** EXERCISE **
Find the word "build" in the listing, and copy out each line where it turns up.

--- START ---

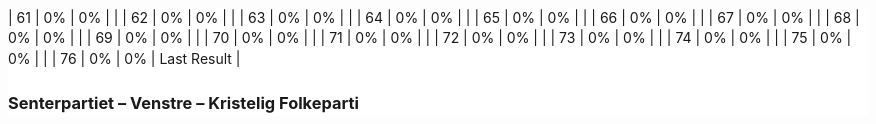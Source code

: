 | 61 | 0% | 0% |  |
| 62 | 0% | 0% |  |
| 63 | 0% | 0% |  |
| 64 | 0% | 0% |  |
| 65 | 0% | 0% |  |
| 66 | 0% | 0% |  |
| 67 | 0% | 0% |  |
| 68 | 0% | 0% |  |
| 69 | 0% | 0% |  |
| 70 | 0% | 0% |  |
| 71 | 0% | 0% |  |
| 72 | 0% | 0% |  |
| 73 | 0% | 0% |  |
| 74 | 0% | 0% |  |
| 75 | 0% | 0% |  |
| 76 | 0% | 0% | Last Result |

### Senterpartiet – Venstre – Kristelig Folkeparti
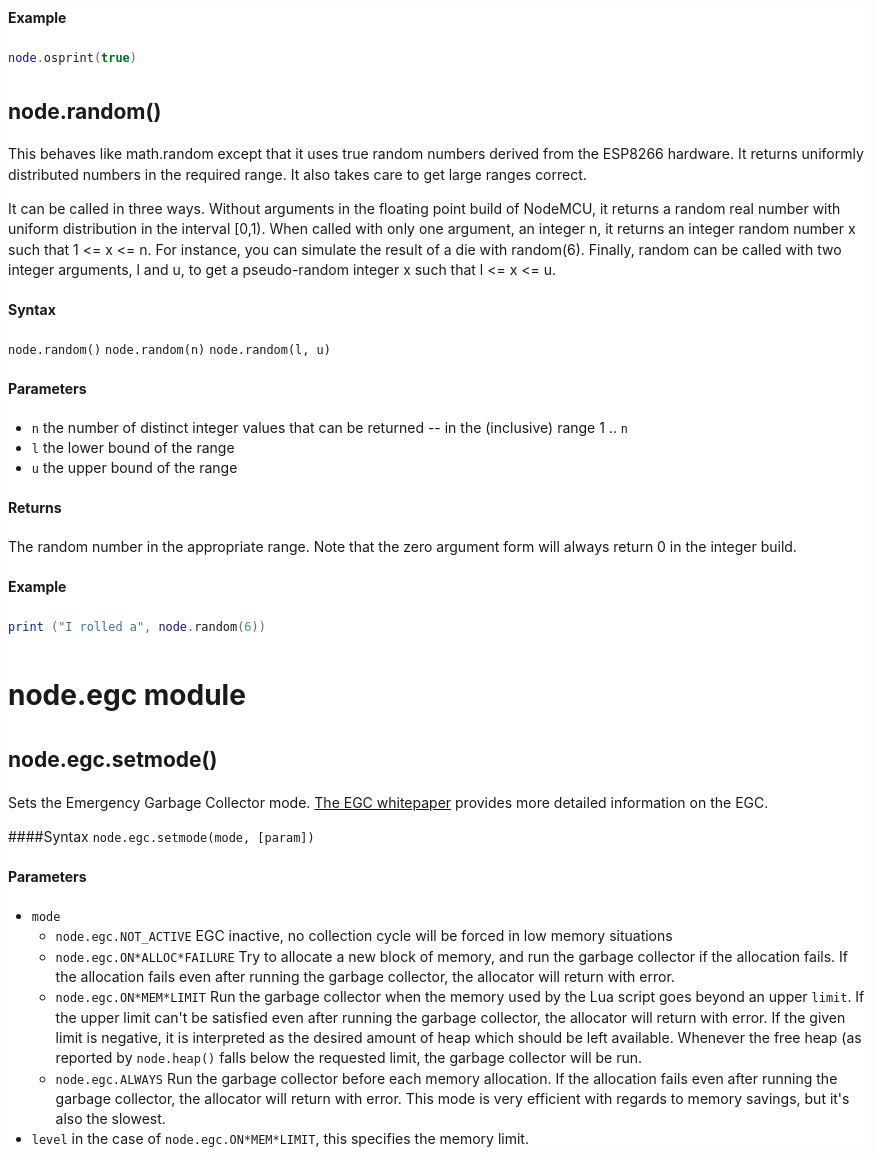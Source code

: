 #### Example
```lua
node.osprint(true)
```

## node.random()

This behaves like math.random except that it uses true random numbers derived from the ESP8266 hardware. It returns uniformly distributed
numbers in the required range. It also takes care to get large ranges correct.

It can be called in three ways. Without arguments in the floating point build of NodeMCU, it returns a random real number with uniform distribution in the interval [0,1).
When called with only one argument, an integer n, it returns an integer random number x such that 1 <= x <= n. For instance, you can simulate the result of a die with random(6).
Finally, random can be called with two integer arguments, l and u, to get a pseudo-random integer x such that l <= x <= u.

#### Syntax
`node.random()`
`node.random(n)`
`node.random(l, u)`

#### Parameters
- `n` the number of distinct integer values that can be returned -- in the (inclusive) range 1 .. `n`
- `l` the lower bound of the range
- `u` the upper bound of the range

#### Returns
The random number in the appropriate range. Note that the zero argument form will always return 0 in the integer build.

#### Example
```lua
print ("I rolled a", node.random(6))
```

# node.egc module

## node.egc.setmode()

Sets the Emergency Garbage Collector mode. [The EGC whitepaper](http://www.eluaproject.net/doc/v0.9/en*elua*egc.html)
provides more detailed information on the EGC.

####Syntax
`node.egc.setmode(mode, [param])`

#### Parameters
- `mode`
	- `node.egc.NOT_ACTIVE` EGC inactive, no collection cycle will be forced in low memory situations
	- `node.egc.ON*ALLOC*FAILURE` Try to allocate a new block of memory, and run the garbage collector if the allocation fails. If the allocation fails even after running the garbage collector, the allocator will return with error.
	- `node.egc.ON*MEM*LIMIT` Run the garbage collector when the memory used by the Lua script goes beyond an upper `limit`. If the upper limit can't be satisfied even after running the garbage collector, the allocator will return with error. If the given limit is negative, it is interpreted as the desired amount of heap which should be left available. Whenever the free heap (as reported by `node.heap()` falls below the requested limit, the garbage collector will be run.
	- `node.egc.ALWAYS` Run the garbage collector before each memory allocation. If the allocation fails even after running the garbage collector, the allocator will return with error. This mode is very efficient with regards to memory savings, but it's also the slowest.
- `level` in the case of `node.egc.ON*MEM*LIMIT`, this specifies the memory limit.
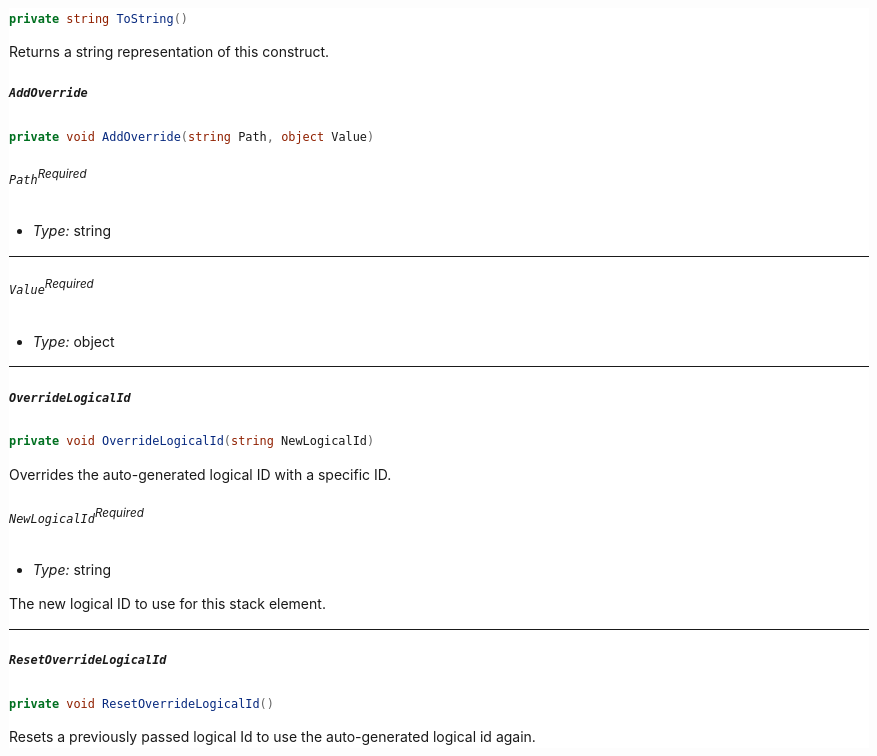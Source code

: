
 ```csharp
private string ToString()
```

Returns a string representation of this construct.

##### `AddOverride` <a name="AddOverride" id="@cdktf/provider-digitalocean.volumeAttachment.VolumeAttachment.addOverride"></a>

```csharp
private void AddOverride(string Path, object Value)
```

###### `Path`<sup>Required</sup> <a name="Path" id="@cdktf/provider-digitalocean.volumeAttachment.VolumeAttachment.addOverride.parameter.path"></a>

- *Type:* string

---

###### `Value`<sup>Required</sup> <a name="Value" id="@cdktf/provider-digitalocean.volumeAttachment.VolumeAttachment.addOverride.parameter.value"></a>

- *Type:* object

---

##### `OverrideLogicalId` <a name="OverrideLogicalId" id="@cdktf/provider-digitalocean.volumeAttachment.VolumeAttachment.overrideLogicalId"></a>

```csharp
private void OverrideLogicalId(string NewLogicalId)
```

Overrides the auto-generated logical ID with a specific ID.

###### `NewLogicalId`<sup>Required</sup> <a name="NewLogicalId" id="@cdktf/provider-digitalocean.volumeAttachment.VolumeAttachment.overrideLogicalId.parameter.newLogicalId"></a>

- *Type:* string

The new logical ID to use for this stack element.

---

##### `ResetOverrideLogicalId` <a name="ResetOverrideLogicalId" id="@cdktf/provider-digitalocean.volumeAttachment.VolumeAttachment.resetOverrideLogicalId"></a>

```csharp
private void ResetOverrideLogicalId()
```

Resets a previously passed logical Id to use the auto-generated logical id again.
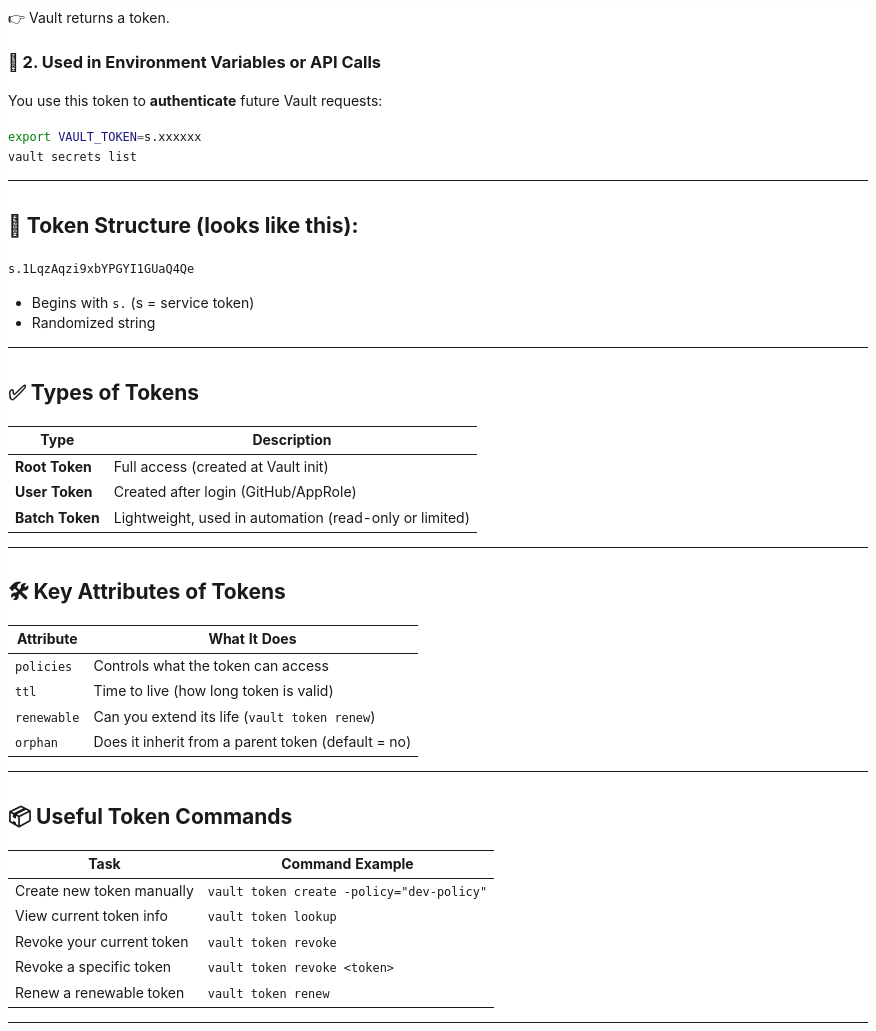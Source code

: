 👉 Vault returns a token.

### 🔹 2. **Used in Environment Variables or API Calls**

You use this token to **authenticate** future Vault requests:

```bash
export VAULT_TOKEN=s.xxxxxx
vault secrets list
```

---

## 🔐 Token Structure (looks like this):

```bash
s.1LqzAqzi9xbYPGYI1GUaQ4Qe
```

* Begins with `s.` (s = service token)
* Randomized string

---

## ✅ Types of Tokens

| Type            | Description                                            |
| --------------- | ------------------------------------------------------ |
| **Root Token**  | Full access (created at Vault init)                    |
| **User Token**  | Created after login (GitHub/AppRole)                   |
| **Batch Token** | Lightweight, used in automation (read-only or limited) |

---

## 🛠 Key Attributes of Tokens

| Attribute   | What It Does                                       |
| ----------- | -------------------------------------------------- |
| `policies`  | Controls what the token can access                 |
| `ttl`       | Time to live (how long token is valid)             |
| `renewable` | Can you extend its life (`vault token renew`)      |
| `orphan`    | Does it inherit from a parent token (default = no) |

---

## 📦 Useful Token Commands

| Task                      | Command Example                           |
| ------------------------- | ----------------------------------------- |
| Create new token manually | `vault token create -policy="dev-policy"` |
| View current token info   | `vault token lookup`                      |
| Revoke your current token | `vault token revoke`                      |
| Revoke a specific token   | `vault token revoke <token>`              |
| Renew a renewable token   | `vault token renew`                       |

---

--- END ---

** TASK SOLUTION **
It can be called in three ways. Without arguments in the floating point build of NodeMCU, it returns a random real number with uniform distribution in the interval [0,1).
The random number in the appropriate range. Note that the zero argument form will always return 0 in the integer build.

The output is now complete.